Now that the light is shining on Brown’s proposed budget, it should be clarified that his projected $25 billion State General Fund Budget deficit is over an 18-month period and really equates to $16.6 billion on an annualized basis.  It may be less than this if tax revenues exceed budget projections.

Brown’s foray into the halls of the Legislature raises a question: How bloated is state government? Perhaps much more than Governor Brown wants to report. The portrayal in the media is that state agencies and public schools have been cut to the bone. But consider the following:

1. Schools. The Legislative Analyst’s Office found that union protectionism of certain non-core job “categories” in K-12 schools made school district budgeting nearly impossible. So the legislature partly “deregulated” the categorical programs and most school districts did not have to lay off any core teachers in 2010. The LAO indicated more “categorical” jobs could be deregulated, meaning there still is some fat in the budget.

For example, my local school district in Pasadena, with a $200 million annual general fund budget in 2009, had a $35 million cut (about 17.5 percent cut) for 2010, but laid off no core teachers, despite claiming that they did lay off teachers.

Despite this cut, the California Department of Education website indicates that the Pasadena Unified School District spends about $1,000 more per student than surrounding wealthier school districts in San Marino, La Canada, Arcadia, etc.  This translates into $18 million more than surrounding school districts or the  Los Angeles County average spending per student.

2. Community Colleges. The funding formula for the state community college system is based on counting numbers of students at the start of each semester in order to figure out Full Time Equivalent teacher funding. But as anyone knows who ever attended junior college, many students drop out or transfer to other classes before the midterm. So the current funding formula is inflated.

If the formula were shifted to count students, say, after midterm tests, the funding could be cut without having to cut teachers.

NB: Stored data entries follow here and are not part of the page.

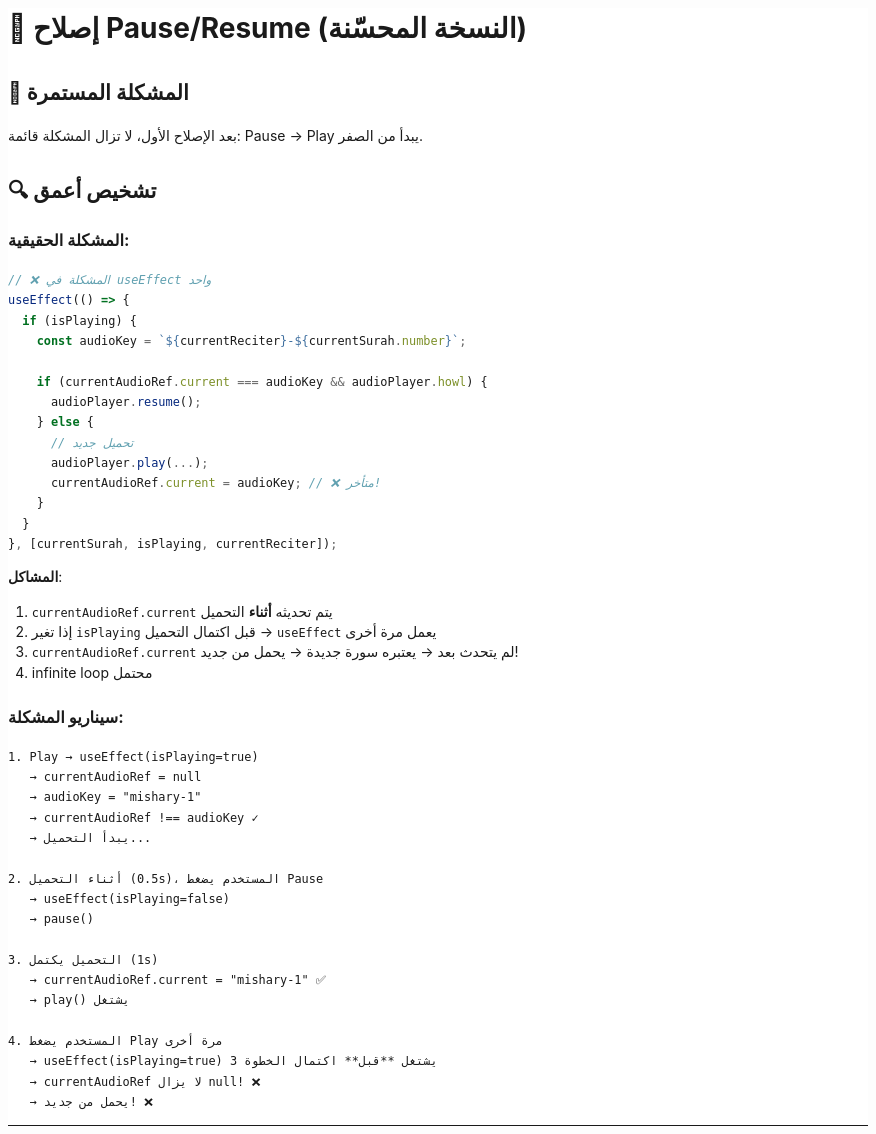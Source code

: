 # 🔧 إصلاح Pause/Resume (النسخة المحسّنة)

## 🎯 المشكلة المستمرة

بعد الإصلاح الأول، لا تزال المشكلة قائمة: Pause → Play يبدأ من الصفر.

## 🔍 تشخيص أعمق

### المشكلة الحقيقية:

```javascript
// ❌ المشكلة في useEffect واحد
useEffect(() => {
  if (isPlaying) {
    const audioKey = `${currentReciter}-${currentSurah.number}`;
    
    if (currentAudioRef.current === audioKey && audioPlayer.howl) {
      audioPlayer.resume();
    } else {
      // تحميل جديد
      audioPlayer.play(...);
      currentAudioRef.current = audioKey; // ❌ متأخر!
    }
  }
}, [currentSurah, isPlaying, currentReciter]);
```

**المشاكل**:
1. `currentAudioRef.current` يتم تحديثه **أثناء** التحميل
2. إذا تغير `isPlaying` قبل اكتمال التحميل → `useEffect` يعمل مرة أخرى
3. `currentAudioRef.current` لم يتحدث بعد → يعتبره سورة جديدة → يحمل من جديد!
4. infinite loop محتمل

### سيناريو المشكلة:

```
1. Play → useEffect(isPlaying=true)
   → currentAudioRef = null
   → audioKey = "mishary-1"
   → currentAudioRef !== audioKey ✓
   → يبدأ التحميل...
   
2. أثناء التحميل (0.5s)، المستخدم يضغط Pause
   → useEffect(isPlaying=false)
   → pause()
   
3. التحميل يكتمل (1s)
   → currentAudioRef.current = "mishary-1" ✅
   → play() يشتغل
   
4. المستخدم يضغط Play مرة أخرى
   → useEffect(isPlaying=true) يشتغل **قبل** اكتمال الخطوة 3
   → currentAudioRef لا يزال null! ❌
   → يحمل من جديد! ❌
```

---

3. Housing. The Department of Housing and Community Development cut nearly half of a billion dollars ($490 million) and didn’t have to lay off anyone.

According to Jeff Macedo, public affairs representative for the CHCD, only $38 million in Federal funding was cut from HCD’s budget for 2011-12 as a result of the one-time Disaster Recovery initiative funded last year.

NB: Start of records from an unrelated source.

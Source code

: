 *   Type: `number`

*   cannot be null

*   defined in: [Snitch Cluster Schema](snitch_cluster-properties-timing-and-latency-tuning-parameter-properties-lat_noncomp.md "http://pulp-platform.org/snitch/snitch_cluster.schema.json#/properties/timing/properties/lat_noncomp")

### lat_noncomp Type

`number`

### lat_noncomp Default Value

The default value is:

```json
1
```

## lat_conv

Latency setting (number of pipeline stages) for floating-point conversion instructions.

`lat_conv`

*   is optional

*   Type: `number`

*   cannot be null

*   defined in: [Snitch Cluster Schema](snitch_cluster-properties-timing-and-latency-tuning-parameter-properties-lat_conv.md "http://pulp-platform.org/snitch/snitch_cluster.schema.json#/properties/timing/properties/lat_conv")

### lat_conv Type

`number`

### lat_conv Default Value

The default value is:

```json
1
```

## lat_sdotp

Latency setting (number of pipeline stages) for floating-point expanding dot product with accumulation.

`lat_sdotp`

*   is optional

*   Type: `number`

One could go on and on with examples of how inflated funding formulas are with each state agency.

If Gov. Jerry wants to be more than a symbolic ascetic monk-like figure, he will have to do some real budget cutting to gain more credibility with the voters for the continuation of his oxymoronic package of “temporary” but permanent taxes.

Right now, I think many voters are suspicious that there is much, much more budget cutting that could be done without having to cut essential services.

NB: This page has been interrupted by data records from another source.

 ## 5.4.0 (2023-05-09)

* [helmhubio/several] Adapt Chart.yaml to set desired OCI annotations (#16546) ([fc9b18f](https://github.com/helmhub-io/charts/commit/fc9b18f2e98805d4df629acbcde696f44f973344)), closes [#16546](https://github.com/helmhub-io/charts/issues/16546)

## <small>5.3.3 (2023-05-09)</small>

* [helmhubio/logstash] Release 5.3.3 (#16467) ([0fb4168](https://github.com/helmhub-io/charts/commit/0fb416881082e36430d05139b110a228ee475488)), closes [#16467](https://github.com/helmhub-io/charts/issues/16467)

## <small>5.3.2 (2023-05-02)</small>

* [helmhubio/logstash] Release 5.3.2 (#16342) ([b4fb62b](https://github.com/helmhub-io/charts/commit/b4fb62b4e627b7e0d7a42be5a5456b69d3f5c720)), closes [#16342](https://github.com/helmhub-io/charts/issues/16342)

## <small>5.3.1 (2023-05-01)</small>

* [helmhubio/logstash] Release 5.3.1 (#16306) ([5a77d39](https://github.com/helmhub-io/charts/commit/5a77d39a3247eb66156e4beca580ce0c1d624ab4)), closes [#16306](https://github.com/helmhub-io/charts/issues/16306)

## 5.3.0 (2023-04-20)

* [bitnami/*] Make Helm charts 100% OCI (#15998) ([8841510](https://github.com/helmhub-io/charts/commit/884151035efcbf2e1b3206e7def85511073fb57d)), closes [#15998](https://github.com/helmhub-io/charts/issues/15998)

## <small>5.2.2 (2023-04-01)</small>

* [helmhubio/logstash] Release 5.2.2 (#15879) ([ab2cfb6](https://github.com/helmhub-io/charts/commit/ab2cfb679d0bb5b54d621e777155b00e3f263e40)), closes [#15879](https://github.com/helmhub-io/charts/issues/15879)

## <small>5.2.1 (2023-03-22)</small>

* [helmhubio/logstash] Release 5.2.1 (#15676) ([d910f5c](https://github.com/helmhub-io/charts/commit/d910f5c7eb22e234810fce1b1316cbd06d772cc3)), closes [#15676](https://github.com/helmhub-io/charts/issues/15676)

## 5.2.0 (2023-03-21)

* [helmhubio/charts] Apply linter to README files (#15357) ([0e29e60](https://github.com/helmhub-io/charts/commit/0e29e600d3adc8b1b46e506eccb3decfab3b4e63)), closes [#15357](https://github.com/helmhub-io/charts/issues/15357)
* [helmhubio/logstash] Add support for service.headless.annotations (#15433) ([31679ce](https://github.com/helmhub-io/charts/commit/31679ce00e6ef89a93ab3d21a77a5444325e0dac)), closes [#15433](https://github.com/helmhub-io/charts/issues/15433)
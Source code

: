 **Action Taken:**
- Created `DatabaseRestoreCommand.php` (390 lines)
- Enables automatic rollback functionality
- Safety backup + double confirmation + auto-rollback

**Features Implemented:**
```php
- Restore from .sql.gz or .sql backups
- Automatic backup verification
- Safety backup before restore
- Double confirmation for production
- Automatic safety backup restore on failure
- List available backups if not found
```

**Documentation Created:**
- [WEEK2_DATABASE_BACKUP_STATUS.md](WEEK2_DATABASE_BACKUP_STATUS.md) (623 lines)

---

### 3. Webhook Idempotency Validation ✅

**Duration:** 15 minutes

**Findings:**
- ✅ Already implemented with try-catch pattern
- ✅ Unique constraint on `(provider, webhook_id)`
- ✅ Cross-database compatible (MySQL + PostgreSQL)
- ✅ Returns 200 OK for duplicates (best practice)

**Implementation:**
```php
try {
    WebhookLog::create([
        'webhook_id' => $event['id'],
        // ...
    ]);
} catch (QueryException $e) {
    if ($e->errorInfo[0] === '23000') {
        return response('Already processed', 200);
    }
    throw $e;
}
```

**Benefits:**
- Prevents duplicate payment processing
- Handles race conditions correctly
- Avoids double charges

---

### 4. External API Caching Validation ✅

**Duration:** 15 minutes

Moral: Brown Recluse Spiders that dash across open floors are risking being metaphorically squashed by taxpaying foot soldiers wearing combat boots.

1 comment

Write a comment
  1. Wayne Lusvardi
    Wayne Lusvardi 28 February, 2011, 16:37

    Jeff Macedo, the Public Affairs representative for Housing and Community Development (HCD), and this author have been sending emails back and forth and I thought it best to clarify my above article.

    First, compliments to Mr. Macedo for doing an outstanding job of responding to my questions. Unlike other state agencies that have refused to respond to this journalist’s questions, Macedo has provided very honest and complete answers.

    Second, it should be clarified that what I am pointing out in the above article are examples where state agencies or legislators cut back their budgets by deregulation (K-12 schools), by changing funding formulas (community colleges), and by curtailing bond issues that may or may not be needed (HCD) to reduce their budgets, with minimal or no layoffs of core staff. Layoffs of public employees just adds to the unemployment burden. So the above article is critical of Governor Brown but can also be read as complimentary to state agencies where merited.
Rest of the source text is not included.